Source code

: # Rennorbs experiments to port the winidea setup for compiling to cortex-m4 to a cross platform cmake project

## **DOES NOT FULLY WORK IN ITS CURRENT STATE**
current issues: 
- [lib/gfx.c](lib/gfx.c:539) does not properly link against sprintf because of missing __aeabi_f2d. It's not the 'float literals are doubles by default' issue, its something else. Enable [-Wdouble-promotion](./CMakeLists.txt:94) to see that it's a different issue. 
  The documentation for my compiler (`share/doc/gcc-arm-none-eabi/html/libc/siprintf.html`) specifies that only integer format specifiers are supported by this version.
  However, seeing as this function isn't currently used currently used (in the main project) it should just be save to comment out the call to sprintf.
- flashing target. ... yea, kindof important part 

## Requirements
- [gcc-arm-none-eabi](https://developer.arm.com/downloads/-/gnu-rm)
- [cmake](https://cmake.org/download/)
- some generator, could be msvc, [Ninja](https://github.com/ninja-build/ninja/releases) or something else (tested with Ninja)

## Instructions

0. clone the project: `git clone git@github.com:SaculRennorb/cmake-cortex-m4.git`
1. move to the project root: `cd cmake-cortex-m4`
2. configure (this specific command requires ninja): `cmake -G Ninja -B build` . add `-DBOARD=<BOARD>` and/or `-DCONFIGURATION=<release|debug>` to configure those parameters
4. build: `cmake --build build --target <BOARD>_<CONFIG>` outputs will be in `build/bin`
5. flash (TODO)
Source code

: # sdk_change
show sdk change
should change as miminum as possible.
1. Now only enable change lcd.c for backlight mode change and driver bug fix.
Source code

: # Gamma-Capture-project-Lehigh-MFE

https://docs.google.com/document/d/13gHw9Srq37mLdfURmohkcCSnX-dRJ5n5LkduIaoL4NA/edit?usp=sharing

### Action item
Beginning at the line above that contains "The documentation for", return each line exactly through the line that contains "- [cmake](https://cmake.org/download/)", and no others.

### Answer to this exercise
  The documentation for my compiler (`share/doc/gcc-arm-none-eabi/html/libc/siprintf.html`) specifies that only integer format specifiers are supported by this version.
  However, seeing as this function isn't currently used currently used (in the main project) it should just be save to comment out the call to sprintf.
- flashing target. ... yea, kindof important part 

## Requirements
- [gcc-arm-none-eabi](https://developer.arm.com/downloads/-/gnu-rm)
- [cmake](https://cmake.org/download/)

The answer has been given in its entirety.